→ Exercise aim
From the entries below, copy out all lines holding "repertoire".

[Stored data]
——

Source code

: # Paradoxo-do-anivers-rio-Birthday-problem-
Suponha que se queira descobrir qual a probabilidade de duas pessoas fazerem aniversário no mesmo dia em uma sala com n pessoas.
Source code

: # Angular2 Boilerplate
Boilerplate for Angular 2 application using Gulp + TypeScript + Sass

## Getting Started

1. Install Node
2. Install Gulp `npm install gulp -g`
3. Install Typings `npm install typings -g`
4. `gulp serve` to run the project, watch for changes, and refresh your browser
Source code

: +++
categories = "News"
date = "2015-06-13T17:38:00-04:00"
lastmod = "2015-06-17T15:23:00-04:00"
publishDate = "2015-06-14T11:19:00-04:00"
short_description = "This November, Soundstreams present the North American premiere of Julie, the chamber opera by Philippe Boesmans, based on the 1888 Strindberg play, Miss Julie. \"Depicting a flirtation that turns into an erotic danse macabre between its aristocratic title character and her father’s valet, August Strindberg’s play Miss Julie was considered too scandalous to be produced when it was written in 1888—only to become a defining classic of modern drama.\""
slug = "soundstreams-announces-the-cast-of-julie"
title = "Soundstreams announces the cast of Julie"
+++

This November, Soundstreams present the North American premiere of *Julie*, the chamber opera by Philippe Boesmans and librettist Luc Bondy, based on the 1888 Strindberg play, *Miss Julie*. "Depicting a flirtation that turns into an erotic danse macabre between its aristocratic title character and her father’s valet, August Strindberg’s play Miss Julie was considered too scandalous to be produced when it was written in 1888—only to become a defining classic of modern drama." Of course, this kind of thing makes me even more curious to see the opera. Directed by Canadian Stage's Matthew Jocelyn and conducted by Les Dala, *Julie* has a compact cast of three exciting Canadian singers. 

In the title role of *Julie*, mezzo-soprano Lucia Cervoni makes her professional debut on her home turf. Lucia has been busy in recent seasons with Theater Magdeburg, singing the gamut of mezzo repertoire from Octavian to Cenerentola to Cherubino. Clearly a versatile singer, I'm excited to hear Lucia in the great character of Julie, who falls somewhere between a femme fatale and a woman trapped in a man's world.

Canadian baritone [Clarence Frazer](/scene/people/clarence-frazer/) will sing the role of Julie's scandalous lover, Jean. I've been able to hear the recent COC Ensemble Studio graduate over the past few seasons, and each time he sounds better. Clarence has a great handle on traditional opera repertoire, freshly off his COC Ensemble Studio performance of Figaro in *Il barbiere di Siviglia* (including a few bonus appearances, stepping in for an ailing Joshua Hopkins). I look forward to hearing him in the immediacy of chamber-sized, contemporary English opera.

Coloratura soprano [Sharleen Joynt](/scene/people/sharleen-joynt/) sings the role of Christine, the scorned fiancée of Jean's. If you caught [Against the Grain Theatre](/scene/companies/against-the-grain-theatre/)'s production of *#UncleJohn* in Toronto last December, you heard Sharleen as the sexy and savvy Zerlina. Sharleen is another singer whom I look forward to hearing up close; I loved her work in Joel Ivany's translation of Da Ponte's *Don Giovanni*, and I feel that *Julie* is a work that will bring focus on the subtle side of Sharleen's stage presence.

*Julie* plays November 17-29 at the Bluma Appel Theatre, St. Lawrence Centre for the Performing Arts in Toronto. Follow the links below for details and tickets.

——

→ Written answer
In the title role of *Julie*, mezzo-soprano Lucia Cervoni makes her professional debut on her home turf. Lucia has been busy in recent seasons with Theater Magdeburg, singing the gamut of mezzo repertoire from Octavian to Cenerentola to Cherubino. Clearly a versatile singer, I'm excited to hear Lucia in the great character of Julie, who falls somewhere between a femme fatale and a woman trapped in a man's world.
Canadian baritone [Clarence Frazer](/scene/people/clarence-frazer/) will sing the role of Julie's scandalous lover, Jean. I've been able to hear the recent COC Ensemble Studio graduate over the past few seasons, and each time he sounds better. Clarence has a great handle on traditional opera repertoire, freshly off his COC Ensemble Studio performance of Figaro in *Il barbiere di Siviglia* (including a few bonus appearances, stepping in for an ailing Joshua Hopkins). I look forward to hearing him in the immediacy of chamber-sized, contemporary English opera.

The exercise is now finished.